(Plain-text document sources)
######

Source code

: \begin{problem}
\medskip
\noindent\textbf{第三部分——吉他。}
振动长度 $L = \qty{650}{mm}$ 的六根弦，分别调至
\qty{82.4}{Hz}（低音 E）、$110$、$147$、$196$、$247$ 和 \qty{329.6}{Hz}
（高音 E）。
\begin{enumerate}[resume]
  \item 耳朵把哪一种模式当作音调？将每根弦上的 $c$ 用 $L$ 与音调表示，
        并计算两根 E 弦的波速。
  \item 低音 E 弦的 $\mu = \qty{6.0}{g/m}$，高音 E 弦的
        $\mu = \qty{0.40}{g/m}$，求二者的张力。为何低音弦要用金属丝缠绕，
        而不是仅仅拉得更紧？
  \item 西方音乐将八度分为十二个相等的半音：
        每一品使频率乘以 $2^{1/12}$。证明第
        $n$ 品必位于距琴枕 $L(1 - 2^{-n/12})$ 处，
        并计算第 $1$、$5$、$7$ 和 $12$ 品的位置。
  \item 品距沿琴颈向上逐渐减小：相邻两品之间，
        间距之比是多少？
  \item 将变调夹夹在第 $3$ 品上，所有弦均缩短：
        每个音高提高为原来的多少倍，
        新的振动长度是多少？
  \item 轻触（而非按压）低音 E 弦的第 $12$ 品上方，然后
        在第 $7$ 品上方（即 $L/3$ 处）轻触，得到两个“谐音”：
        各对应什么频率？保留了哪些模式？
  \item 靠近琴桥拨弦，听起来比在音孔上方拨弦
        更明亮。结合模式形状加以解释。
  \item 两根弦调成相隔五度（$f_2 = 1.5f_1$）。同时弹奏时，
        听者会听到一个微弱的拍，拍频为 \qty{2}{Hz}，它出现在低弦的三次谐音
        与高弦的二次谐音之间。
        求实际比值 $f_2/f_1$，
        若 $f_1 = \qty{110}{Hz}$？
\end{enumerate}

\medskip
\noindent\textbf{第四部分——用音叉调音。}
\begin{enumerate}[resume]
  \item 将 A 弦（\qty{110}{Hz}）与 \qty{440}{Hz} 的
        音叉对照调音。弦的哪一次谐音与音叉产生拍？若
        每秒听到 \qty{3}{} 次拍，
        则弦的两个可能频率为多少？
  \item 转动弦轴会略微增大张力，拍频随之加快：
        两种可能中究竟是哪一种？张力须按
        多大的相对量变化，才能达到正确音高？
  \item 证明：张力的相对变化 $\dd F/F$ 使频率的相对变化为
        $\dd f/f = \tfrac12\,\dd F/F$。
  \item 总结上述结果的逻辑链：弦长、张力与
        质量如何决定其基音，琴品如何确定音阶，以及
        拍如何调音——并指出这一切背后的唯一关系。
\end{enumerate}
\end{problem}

######

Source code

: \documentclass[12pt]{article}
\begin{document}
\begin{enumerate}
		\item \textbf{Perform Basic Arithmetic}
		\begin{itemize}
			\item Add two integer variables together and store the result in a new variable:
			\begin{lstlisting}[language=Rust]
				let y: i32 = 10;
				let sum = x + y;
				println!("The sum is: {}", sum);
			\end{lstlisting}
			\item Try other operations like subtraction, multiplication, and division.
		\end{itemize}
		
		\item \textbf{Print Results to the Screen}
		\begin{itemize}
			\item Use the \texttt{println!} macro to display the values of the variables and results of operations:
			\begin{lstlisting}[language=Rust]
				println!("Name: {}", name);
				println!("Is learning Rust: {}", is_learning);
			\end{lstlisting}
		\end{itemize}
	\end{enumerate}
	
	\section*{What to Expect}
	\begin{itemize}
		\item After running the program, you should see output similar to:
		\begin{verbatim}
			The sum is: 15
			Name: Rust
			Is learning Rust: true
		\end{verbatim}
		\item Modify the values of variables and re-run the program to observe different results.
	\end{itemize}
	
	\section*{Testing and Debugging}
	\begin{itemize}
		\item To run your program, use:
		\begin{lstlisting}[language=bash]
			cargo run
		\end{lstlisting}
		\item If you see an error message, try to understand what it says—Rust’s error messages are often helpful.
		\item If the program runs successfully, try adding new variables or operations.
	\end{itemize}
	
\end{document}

######

### WHAT IS REQUIRED:
Locate the word "program" in the records and collect each line it appears in.

### RESPONSE FOR THIS EXERCISE:
		\item After running the program, you should see output similar to:
		\item Modify the values of variables and re-run the program to observe different results.
		\item To run your program, use:
		\item If the program runs successfully, try adding new variables or operations.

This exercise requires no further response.